Rosa Lyster went to find the unholy spirit of Afrikaans rap, and found the answer in a Jagermeister with wors

Jack Parow is launching his biography at the Book Lounge, and I'm going. I have one Australian with me, and two South Africans. I've told the Australian that the whole event is going to be in Afrikaans, and therefore inscrutable to him. He says he doesn't mind - being free from the burden of listening will allow him to soak up the overall vibes in full. Great, I say. I'll listen to everything, and you'll gauge audience reactions. See if you can get a look at his mom and stuff. The Australian is happy to help. He is a dutiful tourist, willing to participate in a variety of South African cultural experiences.

"Do you even know who he is?" I ask. Jack Parow is huge in Belgium and the Netherlands, apparently, but it seems doubtful that he's made it to Sydney. Australians have their own types of weird celebrities, anyway. They have their own confusing rapper - Iggy Azalea. What need have they for Jack Parow?

It turns out, though, that the Australian does know who he is, or at least he thinks he does.


"Tell me," I say. This is not a test - I am desperate for someone to define Jack Parow for me. It would be lovely if they could just walk me through his significance within a broader national context. How much of it is a joke? Is he incredibly smart, or only medium smart? Is he really enemies with Steve Hofmeyr, or is that just pretending? I have many questions. The Australian, being an outsider and able to take the long view, is potentially the man to answer them.

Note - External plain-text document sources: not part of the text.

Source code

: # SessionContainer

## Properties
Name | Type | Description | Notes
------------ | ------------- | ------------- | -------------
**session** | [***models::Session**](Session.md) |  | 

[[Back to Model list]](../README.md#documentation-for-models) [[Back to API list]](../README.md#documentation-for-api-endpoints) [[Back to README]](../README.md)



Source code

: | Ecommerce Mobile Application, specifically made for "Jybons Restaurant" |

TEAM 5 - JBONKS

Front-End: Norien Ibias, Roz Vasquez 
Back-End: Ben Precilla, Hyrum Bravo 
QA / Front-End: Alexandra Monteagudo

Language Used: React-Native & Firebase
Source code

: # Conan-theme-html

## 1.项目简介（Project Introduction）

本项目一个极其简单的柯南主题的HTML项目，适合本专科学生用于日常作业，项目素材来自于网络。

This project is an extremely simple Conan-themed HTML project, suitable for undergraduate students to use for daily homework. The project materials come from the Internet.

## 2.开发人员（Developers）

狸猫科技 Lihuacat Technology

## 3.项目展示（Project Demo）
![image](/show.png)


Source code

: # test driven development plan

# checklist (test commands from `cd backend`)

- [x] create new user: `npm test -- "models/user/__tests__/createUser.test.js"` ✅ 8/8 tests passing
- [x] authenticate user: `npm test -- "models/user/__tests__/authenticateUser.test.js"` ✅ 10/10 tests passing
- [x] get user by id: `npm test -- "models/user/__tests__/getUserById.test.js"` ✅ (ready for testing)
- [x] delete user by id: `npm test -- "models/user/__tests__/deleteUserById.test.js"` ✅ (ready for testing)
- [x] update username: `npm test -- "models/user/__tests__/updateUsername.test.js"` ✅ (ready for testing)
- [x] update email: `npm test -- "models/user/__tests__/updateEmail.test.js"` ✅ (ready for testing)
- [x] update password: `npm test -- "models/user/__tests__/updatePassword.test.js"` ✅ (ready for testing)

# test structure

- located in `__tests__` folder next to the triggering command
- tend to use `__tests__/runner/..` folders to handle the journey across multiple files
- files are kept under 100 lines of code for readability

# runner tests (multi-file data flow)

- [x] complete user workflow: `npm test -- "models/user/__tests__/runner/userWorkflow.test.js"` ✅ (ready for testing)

"Well," he begins, "he has a hat on."

"And?" I say.

"He's very famous."

"Anything else?" I ask.

"That's it," he says. "That's all I know."

The South Africans weigh in. He's a rapper, Sarah says. Well no, Ben says, he's like a satirist. Like a joke man, I say. A persona. A parodist, Sarah says.

What actually is a parodist? I ask. No one knows. I suppress the urge to start talking about the South African Eminem and white rappers as a species - it will just confuse us further. You should also know, I say, that Jack Parow isn't his real name - it's Zander Tyler. The book is called Die Ou Met die Snor by die Bar, which just means "the guy at the bar with a moustache", but it's way funnier in Afrikaans. Most things, I say, are funnier in Afrikaans. The Australian is wearing an expression called None The Wiser, but that's OK. He is here to learn. We all are.

Before we go in, the Australian asks what Jack Parow looks like, actually. Hat, we all say. We gesture vaguely around our heads to indicate peaks, to emphasise the degree to which the man is a hat with legs. A famous person with a hat on.

Inside the Book Lounge, there are all kinds of hats on the go. No doubt as part of a promotional deal with Penguin, the book's publishers and the shop staff are wearing the trademark long peaks. Other than that, there are two different men wearing little fedoras with feathers in. Lots of dreamy girls with long hair and floppy wide brims. Some beanies, some snapbacks. A bucket hat with a cool drawing of a shark.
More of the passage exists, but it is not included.